*** Data for this exercise

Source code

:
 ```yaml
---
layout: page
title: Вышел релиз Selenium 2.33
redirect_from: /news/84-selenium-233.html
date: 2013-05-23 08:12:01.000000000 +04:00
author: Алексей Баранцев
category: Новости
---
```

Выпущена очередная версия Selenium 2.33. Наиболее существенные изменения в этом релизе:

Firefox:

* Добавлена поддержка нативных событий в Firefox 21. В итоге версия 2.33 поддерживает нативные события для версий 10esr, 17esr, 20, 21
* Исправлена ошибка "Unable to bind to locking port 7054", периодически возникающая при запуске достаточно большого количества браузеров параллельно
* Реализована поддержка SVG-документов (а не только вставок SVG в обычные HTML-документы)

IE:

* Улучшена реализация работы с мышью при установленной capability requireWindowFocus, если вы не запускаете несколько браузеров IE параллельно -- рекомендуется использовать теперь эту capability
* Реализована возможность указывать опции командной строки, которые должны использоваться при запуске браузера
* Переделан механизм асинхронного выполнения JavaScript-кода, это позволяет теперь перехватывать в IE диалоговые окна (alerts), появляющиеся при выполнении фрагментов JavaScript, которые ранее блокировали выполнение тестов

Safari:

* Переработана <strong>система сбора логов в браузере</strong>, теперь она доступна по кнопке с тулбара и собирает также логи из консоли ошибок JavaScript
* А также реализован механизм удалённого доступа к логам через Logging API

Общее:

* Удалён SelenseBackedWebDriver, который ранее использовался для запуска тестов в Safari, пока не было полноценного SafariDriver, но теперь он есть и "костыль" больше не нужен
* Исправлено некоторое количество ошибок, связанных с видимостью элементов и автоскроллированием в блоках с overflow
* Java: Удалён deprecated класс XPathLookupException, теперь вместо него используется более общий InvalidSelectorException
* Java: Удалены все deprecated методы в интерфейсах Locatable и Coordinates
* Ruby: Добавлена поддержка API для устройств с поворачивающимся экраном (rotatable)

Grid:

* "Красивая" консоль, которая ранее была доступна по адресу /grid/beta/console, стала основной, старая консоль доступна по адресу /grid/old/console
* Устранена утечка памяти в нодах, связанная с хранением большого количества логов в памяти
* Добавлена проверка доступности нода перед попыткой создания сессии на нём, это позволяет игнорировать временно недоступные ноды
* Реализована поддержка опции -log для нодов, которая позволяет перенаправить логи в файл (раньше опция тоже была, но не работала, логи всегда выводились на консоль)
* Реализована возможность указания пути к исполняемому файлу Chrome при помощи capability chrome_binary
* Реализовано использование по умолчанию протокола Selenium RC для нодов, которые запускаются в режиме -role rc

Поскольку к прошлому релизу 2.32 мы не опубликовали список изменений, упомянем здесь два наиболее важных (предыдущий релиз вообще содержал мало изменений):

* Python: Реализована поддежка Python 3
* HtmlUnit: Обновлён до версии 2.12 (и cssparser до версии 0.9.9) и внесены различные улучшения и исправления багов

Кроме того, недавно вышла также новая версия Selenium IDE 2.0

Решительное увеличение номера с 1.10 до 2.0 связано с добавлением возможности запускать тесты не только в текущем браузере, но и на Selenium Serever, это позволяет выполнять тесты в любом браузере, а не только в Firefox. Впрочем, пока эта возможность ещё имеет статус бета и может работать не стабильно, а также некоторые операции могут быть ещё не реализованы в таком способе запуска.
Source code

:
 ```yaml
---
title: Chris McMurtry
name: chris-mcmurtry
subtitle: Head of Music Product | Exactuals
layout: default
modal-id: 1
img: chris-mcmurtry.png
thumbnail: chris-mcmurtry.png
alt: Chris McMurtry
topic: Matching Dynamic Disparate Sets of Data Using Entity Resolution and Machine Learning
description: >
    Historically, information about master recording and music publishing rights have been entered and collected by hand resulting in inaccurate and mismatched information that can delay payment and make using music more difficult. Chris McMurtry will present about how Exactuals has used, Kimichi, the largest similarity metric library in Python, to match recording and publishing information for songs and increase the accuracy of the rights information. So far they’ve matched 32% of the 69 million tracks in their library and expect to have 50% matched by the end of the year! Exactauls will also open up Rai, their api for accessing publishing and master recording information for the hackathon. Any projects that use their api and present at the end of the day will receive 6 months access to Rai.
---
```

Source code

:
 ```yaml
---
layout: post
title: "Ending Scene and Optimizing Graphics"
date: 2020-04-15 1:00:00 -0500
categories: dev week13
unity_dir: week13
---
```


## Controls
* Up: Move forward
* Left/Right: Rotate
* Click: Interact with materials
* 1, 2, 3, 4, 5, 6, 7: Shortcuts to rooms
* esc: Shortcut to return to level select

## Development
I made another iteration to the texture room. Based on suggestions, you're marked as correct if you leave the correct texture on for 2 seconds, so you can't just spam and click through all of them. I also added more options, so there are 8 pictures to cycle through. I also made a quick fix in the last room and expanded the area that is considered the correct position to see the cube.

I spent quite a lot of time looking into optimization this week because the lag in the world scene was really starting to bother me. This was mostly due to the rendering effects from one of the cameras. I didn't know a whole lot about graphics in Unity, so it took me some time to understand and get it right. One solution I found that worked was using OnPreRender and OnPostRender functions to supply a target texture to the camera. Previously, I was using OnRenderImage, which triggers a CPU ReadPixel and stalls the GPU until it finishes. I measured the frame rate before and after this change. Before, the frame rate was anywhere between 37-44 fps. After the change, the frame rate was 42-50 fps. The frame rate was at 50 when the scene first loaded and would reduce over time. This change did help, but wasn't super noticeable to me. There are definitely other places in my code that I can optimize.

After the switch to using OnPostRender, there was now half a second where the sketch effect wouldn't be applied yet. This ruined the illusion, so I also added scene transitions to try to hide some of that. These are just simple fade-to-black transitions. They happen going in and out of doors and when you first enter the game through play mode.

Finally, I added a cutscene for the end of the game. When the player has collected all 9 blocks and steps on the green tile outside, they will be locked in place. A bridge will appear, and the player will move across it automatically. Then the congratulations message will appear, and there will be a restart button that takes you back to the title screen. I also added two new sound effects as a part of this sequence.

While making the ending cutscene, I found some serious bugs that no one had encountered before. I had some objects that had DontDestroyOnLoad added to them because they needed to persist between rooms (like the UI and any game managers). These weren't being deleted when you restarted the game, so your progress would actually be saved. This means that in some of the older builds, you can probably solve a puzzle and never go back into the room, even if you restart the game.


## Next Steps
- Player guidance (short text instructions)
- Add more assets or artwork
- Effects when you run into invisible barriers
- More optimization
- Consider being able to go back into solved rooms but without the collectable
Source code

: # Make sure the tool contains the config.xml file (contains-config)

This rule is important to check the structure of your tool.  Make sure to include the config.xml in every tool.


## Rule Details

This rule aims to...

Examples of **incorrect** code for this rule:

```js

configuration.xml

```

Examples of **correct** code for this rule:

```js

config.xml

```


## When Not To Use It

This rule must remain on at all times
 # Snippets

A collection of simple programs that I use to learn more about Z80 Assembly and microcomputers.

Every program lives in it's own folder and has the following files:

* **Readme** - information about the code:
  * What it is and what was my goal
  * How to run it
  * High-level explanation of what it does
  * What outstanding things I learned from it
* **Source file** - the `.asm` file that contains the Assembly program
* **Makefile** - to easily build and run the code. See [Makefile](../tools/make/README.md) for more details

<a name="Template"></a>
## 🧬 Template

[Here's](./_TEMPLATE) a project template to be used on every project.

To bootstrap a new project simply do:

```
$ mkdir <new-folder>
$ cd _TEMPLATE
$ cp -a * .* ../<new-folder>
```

******

Task directions:
When a line of the records has the word "Safari", pick it out and copy it.

Task result:
Safari:
* Удалён SelenseBackedWebDriver, который ранее использовался для запуска тестов в Safari, пока не было полноценного SafariDriver, но теперь он есть и "костыль" больше не нужен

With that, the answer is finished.